Przywiążcie mnie, przyjaciele, do ściany powrozami,
Bo w ogrodzie syrena okrutnie, przeciągle śpiewa.
W krzakach, wichrem porwanych, rzuconych widmem
w okno,
Wije się wielką jaszczurką, śliska, dwupierśna, blada,
Uszy, na śpiew nanizane, zalepcie mi ziemią mokrą,
Bo się na muzę naprasza i dziwy opowiada.
Wspiął się ocean grzywiasty spienionym koniem-ogromem,
Rży niebo zachłystem burzy, chmury żubrami w puszczy.
Miotam się w izbach, żeglarz, głębina grzmi nad mym
domem,
Ogród od śpiewu oszalał i straszą żałobą pluszcze.
Poniosło mnie, Noego, rzuciło, Odysa, w zamęt,
W kipiącą otchłań podróży, w dzieje moje człowiecze,
Panna, pieśniarka sina, księżycem ułudnym ciecze,
Przemienia się, roztapia w rosnący, słodki lament.
Kto dobry, niechaj mnie zwiąże, oczy zaleje ołowiem,
Kto najlepszy, niech poda szklankę strutego wina!
Stań, wierna Penelopo, nad mym śmiertelnym wezgłowiem,
Dzisiaj do ciebie wróciłem – i nowa się podróż zaczyna.

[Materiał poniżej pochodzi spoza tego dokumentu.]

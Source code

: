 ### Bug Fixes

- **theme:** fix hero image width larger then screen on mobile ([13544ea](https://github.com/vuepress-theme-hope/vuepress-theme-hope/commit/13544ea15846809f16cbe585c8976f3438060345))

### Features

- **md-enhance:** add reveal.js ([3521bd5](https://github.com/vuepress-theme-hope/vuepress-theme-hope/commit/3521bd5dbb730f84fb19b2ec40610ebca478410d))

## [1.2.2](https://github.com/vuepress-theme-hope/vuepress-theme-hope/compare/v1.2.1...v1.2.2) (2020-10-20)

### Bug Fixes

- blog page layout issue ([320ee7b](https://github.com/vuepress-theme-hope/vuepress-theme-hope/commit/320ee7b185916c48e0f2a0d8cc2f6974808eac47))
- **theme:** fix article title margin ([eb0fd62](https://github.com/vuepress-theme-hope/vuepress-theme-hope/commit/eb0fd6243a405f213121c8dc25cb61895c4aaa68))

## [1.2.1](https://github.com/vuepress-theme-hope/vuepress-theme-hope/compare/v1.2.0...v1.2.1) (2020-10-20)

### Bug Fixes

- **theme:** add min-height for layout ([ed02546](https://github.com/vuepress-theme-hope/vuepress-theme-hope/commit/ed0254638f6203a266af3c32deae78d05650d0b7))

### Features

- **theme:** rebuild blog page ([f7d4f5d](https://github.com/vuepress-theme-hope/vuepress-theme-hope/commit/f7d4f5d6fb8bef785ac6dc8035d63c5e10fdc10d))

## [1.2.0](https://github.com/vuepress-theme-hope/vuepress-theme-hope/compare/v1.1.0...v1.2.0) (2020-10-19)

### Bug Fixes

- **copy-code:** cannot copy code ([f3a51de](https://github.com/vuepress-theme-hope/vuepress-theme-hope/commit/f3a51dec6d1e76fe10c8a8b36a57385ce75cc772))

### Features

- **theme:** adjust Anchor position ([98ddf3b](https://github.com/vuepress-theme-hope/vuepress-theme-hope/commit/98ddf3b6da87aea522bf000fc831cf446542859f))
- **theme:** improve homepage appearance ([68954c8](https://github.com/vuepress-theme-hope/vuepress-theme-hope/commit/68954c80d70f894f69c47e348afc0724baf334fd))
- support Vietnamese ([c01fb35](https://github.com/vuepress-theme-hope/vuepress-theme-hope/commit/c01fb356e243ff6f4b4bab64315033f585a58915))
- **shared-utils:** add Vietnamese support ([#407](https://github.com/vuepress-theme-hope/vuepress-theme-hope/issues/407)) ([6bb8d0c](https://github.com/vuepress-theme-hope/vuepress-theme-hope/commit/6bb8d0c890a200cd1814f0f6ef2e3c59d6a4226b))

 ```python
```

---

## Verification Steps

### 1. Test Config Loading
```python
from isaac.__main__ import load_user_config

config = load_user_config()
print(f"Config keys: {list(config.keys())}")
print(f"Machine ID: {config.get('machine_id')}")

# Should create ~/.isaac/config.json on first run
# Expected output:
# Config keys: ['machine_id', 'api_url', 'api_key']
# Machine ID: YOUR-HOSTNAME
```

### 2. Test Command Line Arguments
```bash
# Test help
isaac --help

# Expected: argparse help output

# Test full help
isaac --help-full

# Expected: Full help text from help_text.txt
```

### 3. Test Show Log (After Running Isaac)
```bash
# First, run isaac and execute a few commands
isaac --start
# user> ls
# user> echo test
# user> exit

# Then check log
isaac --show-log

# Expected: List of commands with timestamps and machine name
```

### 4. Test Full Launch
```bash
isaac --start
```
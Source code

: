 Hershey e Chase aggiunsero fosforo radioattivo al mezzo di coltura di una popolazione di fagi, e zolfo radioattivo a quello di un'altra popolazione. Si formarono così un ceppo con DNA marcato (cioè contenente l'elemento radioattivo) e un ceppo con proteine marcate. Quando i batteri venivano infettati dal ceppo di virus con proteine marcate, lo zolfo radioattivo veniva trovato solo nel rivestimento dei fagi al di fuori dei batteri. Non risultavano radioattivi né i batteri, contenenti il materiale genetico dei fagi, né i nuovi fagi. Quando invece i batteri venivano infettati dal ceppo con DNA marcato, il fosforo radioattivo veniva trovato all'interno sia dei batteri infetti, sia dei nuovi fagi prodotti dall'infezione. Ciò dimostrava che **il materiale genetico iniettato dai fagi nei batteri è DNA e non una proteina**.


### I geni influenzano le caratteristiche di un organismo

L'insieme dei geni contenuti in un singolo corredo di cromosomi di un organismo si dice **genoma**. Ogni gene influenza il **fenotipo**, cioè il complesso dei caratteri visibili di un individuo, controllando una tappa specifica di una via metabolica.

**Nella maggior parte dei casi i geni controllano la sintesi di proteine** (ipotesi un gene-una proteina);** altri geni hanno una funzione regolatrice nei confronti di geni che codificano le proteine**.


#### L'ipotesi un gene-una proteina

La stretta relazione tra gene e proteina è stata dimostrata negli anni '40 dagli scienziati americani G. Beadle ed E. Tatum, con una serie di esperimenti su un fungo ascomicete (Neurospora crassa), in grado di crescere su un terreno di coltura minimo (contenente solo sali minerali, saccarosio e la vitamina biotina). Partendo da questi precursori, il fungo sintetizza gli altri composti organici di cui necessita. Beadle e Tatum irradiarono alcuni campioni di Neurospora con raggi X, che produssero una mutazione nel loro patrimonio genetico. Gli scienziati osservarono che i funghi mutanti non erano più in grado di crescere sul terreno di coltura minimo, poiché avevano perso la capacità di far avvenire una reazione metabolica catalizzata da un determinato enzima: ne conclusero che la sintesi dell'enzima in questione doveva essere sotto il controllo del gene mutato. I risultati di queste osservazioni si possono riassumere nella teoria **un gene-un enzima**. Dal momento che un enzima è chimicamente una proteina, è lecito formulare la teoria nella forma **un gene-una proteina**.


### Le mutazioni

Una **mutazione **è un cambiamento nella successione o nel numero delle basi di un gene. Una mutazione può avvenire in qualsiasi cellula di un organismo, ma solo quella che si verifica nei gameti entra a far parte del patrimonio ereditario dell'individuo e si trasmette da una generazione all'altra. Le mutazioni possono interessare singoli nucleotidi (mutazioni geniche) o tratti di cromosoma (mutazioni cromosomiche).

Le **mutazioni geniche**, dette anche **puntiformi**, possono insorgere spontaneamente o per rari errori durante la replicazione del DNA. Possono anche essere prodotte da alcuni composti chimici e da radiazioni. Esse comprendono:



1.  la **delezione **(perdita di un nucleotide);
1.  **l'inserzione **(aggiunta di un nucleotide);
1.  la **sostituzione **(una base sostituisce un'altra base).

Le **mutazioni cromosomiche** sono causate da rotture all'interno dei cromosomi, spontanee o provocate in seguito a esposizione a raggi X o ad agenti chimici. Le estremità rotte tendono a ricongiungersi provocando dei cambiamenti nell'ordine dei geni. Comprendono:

Widzisz? teraz we wszystkich oknach ta sama się wspina,
Gdzież ja oczy podzieję od srebrnołuskich jej guseł?
Słyszysz? w powódź uwodzi, niemiłosiernie jedyna,
Głosem pierwszej miłości, niepokonanym przymusem!
Przyciągnęła ocean, żeby mi wył pod oknami,
Niebu huczeć kazała nieustającym łoskotem
I coraz groźniej śpiewa, że miłość jest między nami,
Żebym się słodko nie łudził lubym pod strzechę powrotem.
Otwórzcie, otwórzcie okna w głąb krzyczącego ogrodu,
Topielcem w pieśń popłynę, kipielą pochłonięty!
Leć, ukochany domie, zerwij się z ziemi okrętem!
O, żono! O, przyjaciele! Doprawdy: nie ma powrotu.